• [Information provided]
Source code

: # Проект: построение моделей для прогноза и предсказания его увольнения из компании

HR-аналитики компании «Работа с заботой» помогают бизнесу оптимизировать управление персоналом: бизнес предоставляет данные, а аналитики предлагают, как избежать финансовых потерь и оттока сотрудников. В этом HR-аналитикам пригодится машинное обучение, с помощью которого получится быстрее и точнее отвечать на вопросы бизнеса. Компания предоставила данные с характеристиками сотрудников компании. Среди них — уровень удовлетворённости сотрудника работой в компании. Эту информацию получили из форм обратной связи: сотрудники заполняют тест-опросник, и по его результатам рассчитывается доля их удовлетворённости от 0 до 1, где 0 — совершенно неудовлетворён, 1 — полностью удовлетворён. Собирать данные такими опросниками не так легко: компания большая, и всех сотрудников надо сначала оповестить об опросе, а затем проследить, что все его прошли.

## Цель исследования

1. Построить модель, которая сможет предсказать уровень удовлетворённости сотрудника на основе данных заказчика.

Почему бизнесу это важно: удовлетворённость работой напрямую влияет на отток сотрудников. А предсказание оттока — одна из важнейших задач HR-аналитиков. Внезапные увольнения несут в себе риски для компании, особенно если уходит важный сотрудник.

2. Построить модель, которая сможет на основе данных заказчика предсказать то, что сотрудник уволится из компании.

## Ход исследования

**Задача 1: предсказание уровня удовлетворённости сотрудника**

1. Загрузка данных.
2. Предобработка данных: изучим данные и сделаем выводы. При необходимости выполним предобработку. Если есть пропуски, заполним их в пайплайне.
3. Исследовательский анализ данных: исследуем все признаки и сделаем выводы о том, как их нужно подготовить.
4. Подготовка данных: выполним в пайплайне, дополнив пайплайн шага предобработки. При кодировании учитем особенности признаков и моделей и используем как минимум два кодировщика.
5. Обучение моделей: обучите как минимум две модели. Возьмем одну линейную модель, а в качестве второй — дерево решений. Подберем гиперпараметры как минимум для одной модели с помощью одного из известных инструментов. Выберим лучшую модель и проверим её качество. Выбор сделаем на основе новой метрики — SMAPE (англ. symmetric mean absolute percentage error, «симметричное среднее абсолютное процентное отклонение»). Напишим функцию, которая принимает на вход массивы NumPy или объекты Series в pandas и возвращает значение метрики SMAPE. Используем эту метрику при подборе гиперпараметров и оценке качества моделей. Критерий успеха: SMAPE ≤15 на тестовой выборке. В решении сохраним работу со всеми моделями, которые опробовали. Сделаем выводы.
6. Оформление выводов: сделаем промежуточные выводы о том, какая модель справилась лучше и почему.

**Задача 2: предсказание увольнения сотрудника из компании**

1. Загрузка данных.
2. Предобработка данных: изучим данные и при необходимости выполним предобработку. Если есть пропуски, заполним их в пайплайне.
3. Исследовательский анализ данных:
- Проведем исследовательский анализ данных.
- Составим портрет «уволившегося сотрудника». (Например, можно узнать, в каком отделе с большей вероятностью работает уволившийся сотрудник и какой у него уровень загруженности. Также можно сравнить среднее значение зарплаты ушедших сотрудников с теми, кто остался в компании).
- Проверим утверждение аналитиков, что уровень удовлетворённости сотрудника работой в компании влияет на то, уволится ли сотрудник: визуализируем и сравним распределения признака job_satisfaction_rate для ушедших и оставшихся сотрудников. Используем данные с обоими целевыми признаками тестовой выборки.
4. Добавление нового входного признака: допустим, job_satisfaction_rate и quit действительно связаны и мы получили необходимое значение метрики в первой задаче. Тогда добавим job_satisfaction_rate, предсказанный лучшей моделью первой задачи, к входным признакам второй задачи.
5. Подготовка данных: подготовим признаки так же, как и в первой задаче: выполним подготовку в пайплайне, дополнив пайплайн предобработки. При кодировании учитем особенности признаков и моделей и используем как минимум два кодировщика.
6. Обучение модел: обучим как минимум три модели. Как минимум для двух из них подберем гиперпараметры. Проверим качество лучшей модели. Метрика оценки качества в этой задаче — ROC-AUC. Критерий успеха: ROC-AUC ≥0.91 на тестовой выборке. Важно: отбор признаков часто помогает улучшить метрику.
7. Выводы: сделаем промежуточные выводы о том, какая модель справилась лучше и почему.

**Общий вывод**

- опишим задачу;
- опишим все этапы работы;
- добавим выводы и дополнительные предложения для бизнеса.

...

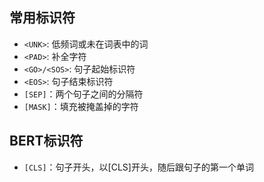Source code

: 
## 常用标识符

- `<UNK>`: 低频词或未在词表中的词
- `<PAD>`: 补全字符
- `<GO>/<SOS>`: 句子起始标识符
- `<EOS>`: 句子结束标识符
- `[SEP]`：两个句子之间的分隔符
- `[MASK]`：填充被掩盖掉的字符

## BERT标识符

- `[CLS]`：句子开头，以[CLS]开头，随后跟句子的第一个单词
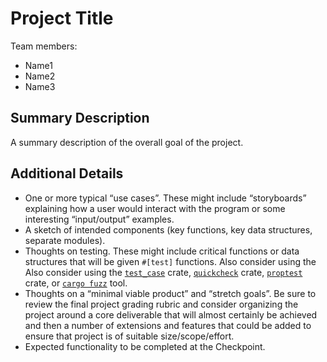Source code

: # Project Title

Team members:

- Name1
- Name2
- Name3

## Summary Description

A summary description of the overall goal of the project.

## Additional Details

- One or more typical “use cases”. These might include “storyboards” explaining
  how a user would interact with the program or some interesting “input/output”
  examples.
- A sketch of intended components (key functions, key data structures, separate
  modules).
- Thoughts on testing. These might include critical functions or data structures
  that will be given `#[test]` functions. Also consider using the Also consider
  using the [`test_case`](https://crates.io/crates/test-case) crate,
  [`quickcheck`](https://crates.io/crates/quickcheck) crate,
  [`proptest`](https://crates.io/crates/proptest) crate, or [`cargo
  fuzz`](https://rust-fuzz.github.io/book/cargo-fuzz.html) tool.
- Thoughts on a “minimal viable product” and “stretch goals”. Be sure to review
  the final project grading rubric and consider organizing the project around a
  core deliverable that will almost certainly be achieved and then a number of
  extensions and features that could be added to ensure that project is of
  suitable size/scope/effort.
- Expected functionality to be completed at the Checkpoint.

• [What is being asked] For the string "consider", give the number of lines in the records that contain it and nothing besides.

• [Result] 2